O relato deste caso visa despertar a atenção do profissional médico para doenças relativamente raras e de interesse geral, sendo o único caso diagnosticado de DG no Hospital de Clínicas da Universidade Federal de Uberlândia (UFU), na faixa etária pediátrica, no período de 1999 a 2008.
Descrição do caso
Criança de três anos e seis meses, sexo masculino, branco, natural e procedente de Uberlândia, atendido no Ambulatório de Pediatria do Hospital de Clínicas da UFU em 2007, com história de anemia e esplenomegalia há dois anos e oito meses, episódios de icterícia intermitentes e edema facial matutino esporádico (sic).
A criança foi internada aos dez meses com quadro de pneumonia comunitária, e observou-se, nessa ocasião, anemia e esplenomegalia, investigadas posteriormente por diversos serviços médicos sem definição diagnóstica. Houve uso crônico de sulfato ferroso para tratamento da anemia, sem sucesso. O teste de triagem metabólica não revelou alterações. Havia história familiar de parentes de segundo grau com anemia de etiologia não definida e colelitíase, sendo os pais não consanguíneos.

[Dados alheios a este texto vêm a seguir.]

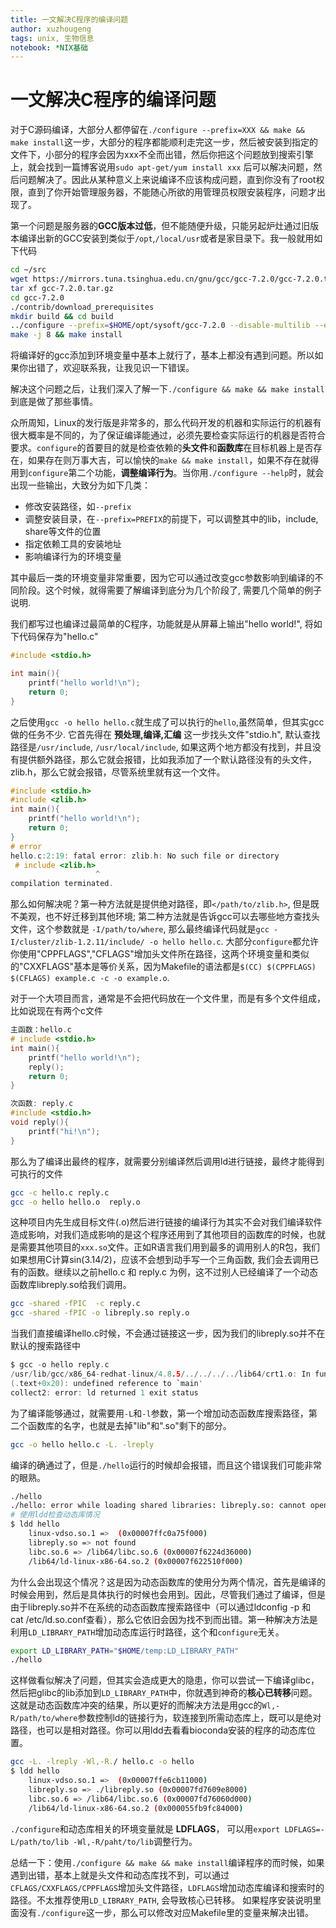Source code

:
 ```yaml
---
title: 一文解决C程序的编译问题
author: xuzhougeng
tags: unix, 生物信息
notebook: *NIX基础
---
```

# 一文解决C程序的编译问题

对于C源码编译，大部分人都停留在`./configure --prefix=XXX && make && make install`这一步，大部分的程序都能顺利走完这一步，然后被安装到指定的文件下，小部分的程序会因为xxx不全而出错，然后你把这个问题放到搜索引擎上，就会找到一篇博客说用`sudo apt-get/yum install xxx` 后可以解决问题，然后问题解决了。因此从某种意义上来说编译不应该构成问题，直到你没有了root权限，直到了你开始管理服务器，不能随心所欲的用管理员权限安装程序，问题才出现了。

第一个问题是服务器的**GCC版本过低**，但不能随便升级，只能另起炉灶通过旧版本编译出新的GCC安装到类似于`/opt`,`/local/usr`或者是家目录下。我一般就用如下代码

```bash
cd ~/src
wget https://mirrors.tuna.tsinghua.edu.cn/gnu/gcc/gcc-7.2.0/gcc-7.2.0.tar.gz
tar xf gcc-7.2.0.tar.gz
cd gcc-7.2.0
./contrib/download_prerequisites
mkdir build && cd build
../configure --prefix=$HOME/opt/sysoft/gcc-7.2.0 --disable-multilib --enable-threads=posix
make -j 8 && make install
```

将编译好的gcc添加到环境变量中基本上就行了，基本上都没有遇到问题。所以如果你出错了，欢迎联系我，让我见识一下错误。

解决这个问题之后，让我们深入了解一下`./configure && make && make install`到底是做了那些事情。

众所周知，Linux的发行版是非常多的，那么代码开发的机器和实际运行的机器有很大概率是不同的，为了保证编译能通过，必须先要检查实际运行的机器是否符合要求。`configure`的首要目的就是检查依赖的**头文件**和**函数库**在目标机器上是否存在，如果存在则万事大吉，可以愉快的`make && make install`，如果不存在就得用到`configure`第二个功能，**调整编译行为**。当你用`./configure --help`时，就会出现一些输出，大致分为如下几类：

- 修改安装路径，如`--prefix`
- 调整安装目录，在`--prefix=PREFIX`的前提下，可以调整其中的lib，include, share等文件的位置
- 指定依赖工具的安装地址
- 影响编译行为的环境变量

其中最后一类的环境变量非常重要，因为它可以通过改变gcc参数影响到编译的不同阶段。这个时候，就得需要了解编译到底分为几个阶段了, 需要几个简单的例子说明.

我们都写过也编译过最简单的C程序，功能就是从屏幕上输出"hello world!", 将如下代码保存为"hello.c"

```c
#include <stdio.h>

int main(){
    printf("hello world!\n");
    return 0;
}
```

之后使用`gcc -o hello hello.c`就生成了可以执行的`hello`,虽然简单，但其实gcc做的任务不少. 它首先得在 **预处理,编译,汇编** 这一步找头文件"stdio.h", 默认查找路径是`/usr/include`, `/usr/local/include`, 如果这两个地方都没有找到，并且没有提供额外路径，那么它就会报错，比如我添加了一个默认路径没有的头文件，zlib.h，那么它就会报错，尽管系统里就有这一个文件。

```c
#include <stdio.h>
#include <zlib.h>
int main(){
    printf("hello world!\n");
    return 0;
}
# error
hello.c:2:19: fatal error: zlib.h: No such file or directory
 # include <zlib.h>
                   ^
compilation terminated.
```

那么如何解决呢？第一种方法就是提供绝对路径，即`</path/to/zlib.h>`, 但是既不美观，也不好迁移到其他环境; 第二种方法就是告诉gcc可以去哪些地方查找头文件，这个参数就是 `-I/path/to/where`, 那么最终编译代码就是`gcc -I/cluster/zlib-1.2.11/include/ -o hello hello.c`. 大部分`configure`都允许你使用"CPPFLAGS","CFLAGS"增加头文件所在路径，这两个环境变量和类似的"CXXFLAGS"基本是等价关系，因为Makefile的语法都是`$(CC) $(CPPFLAGS) $(CFLAGS) example.c -c -o example.o`.

对于一个大项目而言，通常是不会把代码放在一个文件里，而是有多个文件组成，比如说现在有两个c文件

```c
主函数：hello.c
# include <stdio.h>
int main(){
    printf("hello world!\n");
    reply();
    return 0;
}

次函数: reply.c
#include <stdio.h>
void reply(){
    printf("hi!\n");
}
```

那么为了编译出最终的程序，就需要分别编译然后调用ld进行链接，最终才能得到可执行的文件

```bash
gcc -c hello.c reply.c
gcc -o hello hello.o  reply.o
```

这种项目内先生成目标文件(.o)然后进行链接的编译行为其实不会对我们编译软件造成影响，对我们造成影响的是这个程序还用到了其他项目的函数库的时候，也就是需要其他项目的`xxx.so`文件。正如R语言我们用到最多的调用别人的R包，我们如果想用C计算sin(3.14/2)，应该不会想到动手写一个三角函数, 我们会去调用已有的函数。继续以之前hello.c 和 reply.c 为例，这不过别人已经编译了一个动态函数库libreply.so给我们调用。

```bash
gcc -shared -fPIC  -c reply.c
gcc -shared -fPIC -o libreply.so reply.o
```

当我们直接编译hello.c时候，不会通过链接这一步，因为我们的libreply.so并不在默认的搜索路径中

```c
$ gcc -o hello reply.c
/usr/lib/gcc/x86_64-redhat-linux/4.8.5/../../../../lib64/crt1.o: In function `_start':
(.text+0x20): undefined reference to `main'
collect2: error: ld returned 1 exit status
```

为了编译能够通过，就需要用`-L`和`-l`参数，第一个增加动态函数库搜索路径，第二个函数库的名字，也就是去掉"lib"和".so"剩下的部分。

```bash
gcc -o hello hello.c -L. -lreply
```

编译的确通过了，但是`./hello`运行的时候却会报错，而且这个错误我们可能非常的眼熟。

```bash
./hello
./hello: error while loading shared libraries: libreply.so: cannot open shared object file: No such file or directory
# 使用ldd检查动态库情况
$ ldd hello
	linux-vdso.so.1 =>  (0x00007ffc0a75f000)
	libreply.so => not found
	libc.so.6 => /lib64/libc.so.6 (0x00007f6224d36000)
	/lib64/ld-linux-x86-64.so.2 (0x00007f622510f000)
```

为什么会出现这个情况？这是因为动态函数库的使用分为两个情况，首先是编译的时候会用到，然后是具体执行的时候也会用到。因此，尽管我们通过了编译，但是由于libreply.so并不在系统的动态函数库搜索路径中（可以通过ldconfig -p 和 cat /etc/ld.so.conf查看），那么它依旧会因为找不到而出错。第一种解决方法是利用`LD_LIBRARY_PATH`增加动态库运行时路径，这个和`configure`无关。

```bash
export LD_LIBRARY_PATH="$HOME/temp:LD_LIBRARY_PATH"
./hello
```

这样做看似解决了问题，但其实会造成更大的隐患，你可以尝试一下编译glibc，然后把glibc的lib添加到`LD_LIBRARY_PATH`中，你就遇到神奇的**核心已转移**问题。这就是动态函数库冲突的结果，所以更好的而解决方法是用gcc的`Wl,-R/path/to/where`参数控制ld的链接行为，软连接到所需动态库上，既可以是绝对路径，也可以是相对路径。你可以用ldd去看看bioconda安装的程序的动态库位置。

```bash
gcc -L. -lreply -Wl,-R./ hello.c -o hello
$ ldd hello
	linux-vdso.so.1 =>  (0x00007ffe6cb11000)
	libreply.so => ./libreply.so (0x00007fd7609e8000)
	libc.so.6 => /lib64/libc.so.6 (0x00007fd76060d000)
	/lib64/ld-linux-x86-64.so.2 (0x000055fb9fc84000)
```

`./configure`和动态库相关的环境变量就是 **LDFLAGS**， 可以用`export LDFLAGS=-L/path/to/lib -Wl,-R/paht/to/lib`调整行为。

总结一下：使用`./configure && make && make install`编译程序的而时候，如果遇到出错，基本上就是头文件和动态库找不到，可以通过`CFLAGS/CXXFLAGS/CPPFLAGS`增加头文件路径，`LDFLAGS`增加动态库编译和搜索时的路径。不太推荐使用`LD_LIBRARY_PATH`, 会导致核心已转移。 如果程序安装说明里面没有`./configure`这一步，那么可以修改对应Makefile里的变量来解决出错。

Ao exame físico apresentava mucosas hipocoradas; sopro sistólico em focos mitral e tricúspide sem frêmito ou irradiação; baço palpável a 7cm do rebordo costal esquerdo de consistência endurecida; fígado palpável a 2cm do rebordo costal direito, de consistência fibroelástica, indolor à palpação; crescimento pôndero-estatural adequado para idade; e exame neurológico sem alterações. Exames laboratoriais evidenciaram anemia normocítica e normocrômica (Hemoglobina: 11,5g/dL; VCM: 77,9fL; HCM: 25,9pg) e plaquetopenia (106.000/mm3). Leucograma, reticulócitos, perfil do ferro, eletroforese de hemoglobina, Coombs direto, pesquisa de microesferócitos, curva de fragilidade osmótica, avaliação das funções hepática renal e tireoidiana sem alterações. Sorologias para toxoplasmose, HIV, hepatite e citomegalovírus negativas. A ultrassonografia abdominal confirmou esplenomegalia moderada.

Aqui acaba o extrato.